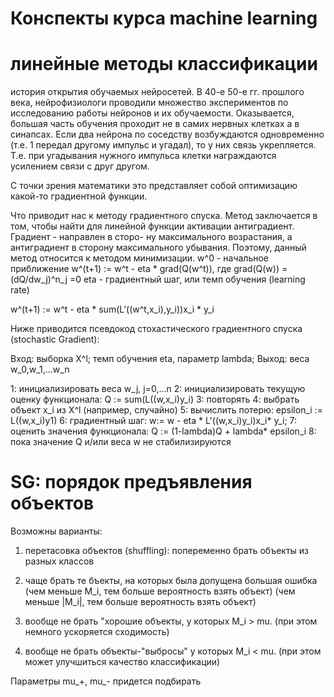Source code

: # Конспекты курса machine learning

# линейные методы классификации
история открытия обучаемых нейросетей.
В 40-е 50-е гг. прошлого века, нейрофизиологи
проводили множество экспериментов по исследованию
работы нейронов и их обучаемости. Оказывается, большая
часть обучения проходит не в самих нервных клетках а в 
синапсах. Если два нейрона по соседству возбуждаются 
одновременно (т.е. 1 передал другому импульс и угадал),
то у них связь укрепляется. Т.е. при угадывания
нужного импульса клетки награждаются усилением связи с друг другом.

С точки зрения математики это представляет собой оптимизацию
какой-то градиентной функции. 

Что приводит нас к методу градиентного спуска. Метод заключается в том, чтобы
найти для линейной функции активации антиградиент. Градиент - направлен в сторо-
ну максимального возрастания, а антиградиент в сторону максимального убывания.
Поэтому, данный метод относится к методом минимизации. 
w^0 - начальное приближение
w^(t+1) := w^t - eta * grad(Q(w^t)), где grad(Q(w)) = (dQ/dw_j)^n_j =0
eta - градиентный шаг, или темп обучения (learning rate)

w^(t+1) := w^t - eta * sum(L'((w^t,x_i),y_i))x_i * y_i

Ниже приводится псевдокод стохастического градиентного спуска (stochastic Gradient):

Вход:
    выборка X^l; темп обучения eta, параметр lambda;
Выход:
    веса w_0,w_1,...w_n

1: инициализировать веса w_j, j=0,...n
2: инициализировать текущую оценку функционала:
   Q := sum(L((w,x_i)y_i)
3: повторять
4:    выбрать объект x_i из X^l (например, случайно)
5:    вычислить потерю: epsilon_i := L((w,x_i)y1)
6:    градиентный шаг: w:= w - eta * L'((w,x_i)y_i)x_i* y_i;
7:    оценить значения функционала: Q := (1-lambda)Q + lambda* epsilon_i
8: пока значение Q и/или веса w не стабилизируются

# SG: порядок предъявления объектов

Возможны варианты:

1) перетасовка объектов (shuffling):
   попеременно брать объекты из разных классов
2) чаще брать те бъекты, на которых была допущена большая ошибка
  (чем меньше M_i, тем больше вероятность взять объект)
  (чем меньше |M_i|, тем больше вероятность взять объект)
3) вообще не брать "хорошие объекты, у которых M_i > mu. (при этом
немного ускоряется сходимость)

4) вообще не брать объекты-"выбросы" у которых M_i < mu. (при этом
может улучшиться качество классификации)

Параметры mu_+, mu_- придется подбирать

PROBLEM:
Please provide an exact transcription of each line from the one holding "1) перетасовка объектов" through the final line of the data above.

OUTPUT FOR THIS EXERCISE:
1) перетасовка объектов (shuffling):
   попеременно брать объекты из разных классов
2) чаще брать те бъекты, на которых была допущена большая ошибка
  (чем меньше M_i, тем больше вероятность взять объект)
  (чем меньше |M_i|, тем больше вероятность взять объект)
3) вообще не брать "хорошие объекты, у которых M_i > mu. (при этом
немного ускоряется сходимость)

4) вообще не брать объекты-"выбросы" у которых M_i < mu. (при этом
может улучшиться качество классификации)

Параметры mu_+, mu_- придется подбирать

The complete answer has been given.